WORK INSTRUCTIONS. Using the records below, output the stretch that opens with the line containing "### Phil Bowman" and closes with the line containing "## Description (from the Program of Studies)", exactly and including both lines, with nothing more.

===== SOURCE RECORDS

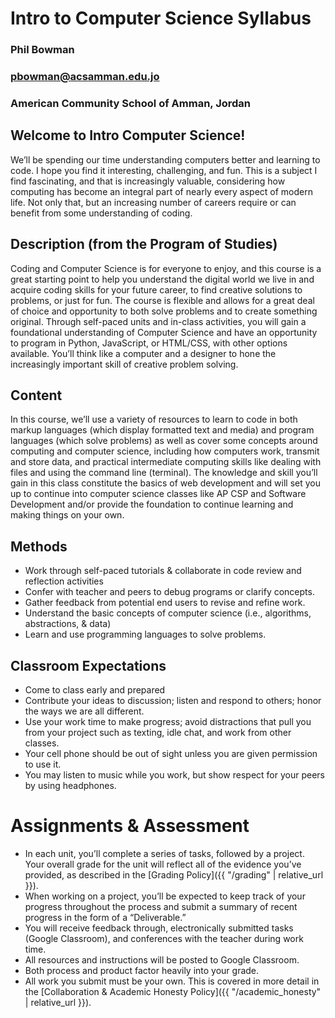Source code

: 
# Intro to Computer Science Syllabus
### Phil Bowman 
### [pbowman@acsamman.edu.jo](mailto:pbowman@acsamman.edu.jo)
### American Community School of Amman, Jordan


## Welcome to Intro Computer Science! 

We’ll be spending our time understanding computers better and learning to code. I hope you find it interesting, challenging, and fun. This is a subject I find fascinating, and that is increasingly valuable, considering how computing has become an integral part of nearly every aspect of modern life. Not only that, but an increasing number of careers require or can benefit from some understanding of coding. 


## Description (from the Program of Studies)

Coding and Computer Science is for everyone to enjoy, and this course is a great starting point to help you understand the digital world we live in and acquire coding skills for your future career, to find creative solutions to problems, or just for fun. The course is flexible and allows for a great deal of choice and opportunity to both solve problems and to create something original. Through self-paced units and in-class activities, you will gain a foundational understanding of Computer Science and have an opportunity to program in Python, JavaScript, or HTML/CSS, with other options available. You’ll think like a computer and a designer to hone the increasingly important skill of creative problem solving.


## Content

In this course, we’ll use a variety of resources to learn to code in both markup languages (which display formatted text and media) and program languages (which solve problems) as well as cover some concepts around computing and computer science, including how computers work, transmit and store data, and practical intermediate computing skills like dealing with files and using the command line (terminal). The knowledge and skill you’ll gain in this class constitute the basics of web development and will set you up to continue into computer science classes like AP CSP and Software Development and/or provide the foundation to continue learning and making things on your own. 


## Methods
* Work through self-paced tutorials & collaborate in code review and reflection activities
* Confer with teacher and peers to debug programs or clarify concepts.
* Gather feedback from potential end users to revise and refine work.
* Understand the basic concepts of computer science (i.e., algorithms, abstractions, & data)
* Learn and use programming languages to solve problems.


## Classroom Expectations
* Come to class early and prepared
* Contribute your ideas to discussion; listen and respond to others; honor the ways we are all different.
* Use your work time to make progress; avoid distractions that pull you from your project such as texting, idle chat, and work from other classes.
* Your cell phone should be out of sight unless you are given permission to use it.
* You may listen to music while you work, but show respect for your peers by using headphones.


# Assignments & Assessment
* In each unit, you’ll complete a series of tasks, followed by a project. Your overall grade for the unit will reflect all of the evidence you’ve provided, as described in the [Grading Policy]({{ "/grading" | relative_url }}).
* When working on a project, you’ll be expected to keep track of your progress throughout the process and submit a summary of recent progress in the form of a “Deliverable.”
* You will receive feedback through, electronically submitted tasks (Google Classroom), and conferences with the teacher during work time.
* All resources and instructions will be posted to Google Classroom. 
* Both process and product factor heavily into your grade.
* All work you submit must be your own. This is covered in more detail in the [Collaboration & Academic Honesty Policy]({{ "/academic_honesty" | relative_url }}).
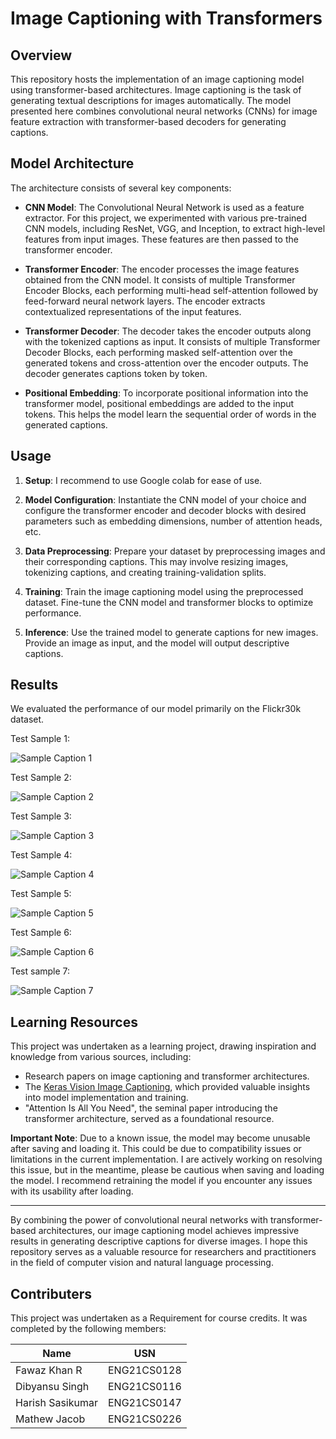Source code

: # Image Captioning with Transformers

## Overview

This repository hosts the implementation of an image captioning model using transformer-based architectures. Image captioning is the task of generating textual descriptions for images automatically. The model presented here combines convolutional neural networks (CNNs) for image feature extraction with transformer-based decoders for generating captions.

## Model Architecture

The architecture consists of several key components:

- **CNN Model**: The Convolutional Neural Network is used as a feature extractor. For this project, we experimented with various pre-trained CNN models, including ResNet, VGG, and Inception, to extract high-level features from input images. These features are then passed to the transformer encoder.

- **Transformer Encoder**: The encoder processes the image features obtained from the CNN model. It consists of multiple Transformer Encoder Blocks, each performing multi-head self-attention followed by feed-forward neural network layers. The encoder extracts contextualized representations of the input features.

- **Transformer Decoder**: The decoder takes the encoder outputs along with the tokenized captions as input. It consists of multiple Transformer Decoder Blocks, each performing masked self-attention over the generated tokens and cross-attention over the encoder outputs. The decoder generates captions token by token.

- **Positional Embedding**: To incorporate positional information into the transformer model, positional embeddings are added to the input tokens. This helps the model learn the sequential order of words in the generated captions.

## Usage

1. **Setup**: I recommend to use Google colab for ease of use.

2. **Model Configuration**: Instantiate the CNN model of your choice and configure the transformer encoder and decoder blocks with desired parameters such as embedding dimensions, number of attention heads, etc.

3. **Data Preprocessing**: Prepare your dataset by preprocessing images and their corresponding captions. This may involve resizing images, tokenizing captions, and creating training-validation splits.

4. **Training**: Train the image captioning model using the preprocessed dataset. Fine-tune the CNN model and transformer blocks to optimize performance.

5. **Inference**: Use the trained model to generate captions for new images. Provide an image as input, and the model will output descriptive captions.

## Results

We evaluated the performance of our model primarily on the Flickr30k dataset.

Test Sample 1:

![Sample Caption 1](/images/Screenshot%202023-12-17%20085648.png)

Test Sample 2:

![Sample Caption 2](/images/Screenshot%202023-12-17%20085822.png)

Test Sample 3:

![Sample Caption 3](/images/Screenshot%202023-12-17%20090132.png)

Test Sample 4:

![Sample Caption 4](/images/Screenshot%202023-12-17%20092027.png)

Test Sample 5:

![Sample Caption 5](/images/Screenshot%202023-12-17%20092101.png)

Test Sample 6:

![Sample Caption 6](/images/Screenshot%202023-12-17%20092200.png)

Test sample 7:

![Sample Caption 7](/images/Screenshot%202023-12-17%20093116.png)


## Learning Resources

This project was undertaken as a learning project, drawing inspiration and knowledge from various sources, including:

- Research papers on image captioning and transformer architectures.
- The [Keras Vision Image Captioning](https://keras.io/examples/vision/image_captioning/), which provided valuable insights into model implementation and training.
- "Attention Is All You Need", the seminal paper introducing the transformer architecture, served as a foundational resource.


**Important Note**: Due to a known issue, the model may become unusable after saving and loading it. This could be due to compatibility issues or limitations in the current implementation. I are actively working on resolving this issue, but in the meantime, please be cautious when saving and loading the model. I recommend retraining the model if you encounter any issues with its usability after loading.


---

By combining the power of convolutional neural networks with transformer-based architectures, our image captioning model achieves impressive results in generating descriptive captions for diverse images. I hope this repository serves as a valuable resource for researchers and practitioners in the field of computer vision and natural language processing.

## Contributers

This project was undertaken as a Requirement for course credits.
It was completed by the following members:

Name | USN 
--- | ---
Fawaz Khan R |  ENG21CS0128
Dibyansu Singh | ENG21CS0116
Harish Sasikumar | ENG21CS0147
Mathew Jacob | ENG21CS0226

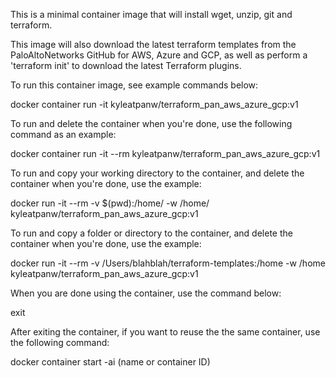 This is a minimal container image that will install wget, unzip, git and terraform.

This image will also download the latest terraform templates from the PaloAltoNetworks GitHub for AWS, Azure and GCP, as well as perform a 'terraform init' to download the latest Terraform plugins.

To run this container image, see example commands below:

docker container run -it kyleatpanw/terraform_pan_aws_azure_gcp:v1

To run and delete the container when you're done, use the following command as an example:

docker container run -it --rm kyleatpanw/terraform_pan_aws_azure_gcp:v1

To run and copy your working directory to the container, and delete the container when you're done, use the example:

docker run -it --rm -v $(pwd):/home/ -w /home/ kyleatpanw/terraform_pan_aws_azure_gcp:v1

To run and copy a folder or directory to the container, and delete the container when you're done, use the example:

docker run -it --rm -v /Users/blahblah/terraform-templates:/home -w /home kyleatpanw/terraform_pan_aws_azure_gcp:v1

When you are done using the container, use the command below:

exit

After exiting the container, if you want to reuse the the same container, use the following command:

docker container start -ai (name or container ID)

==========

EXERCISE RESULT.
### Phil Bowman 
### [pbowman@acsamman.edu.jo](mailto:pbowman@acsamman.edu.jo)
### American Community School of Amman, Jordan


## Welcome to Intro Computer Science! 

We’ll be spending our time understanding computers better and learning to code. I hope you find it interesting, challenging, and fun. This is a subject I find fascinating, and that is increasingly valuable, considering how computing has become an integral part of nearly every aspect of modern life. Not only that, but an increasing number of careers require or can benefit from some understanding of coding. 


## Description (from the Program of Studies)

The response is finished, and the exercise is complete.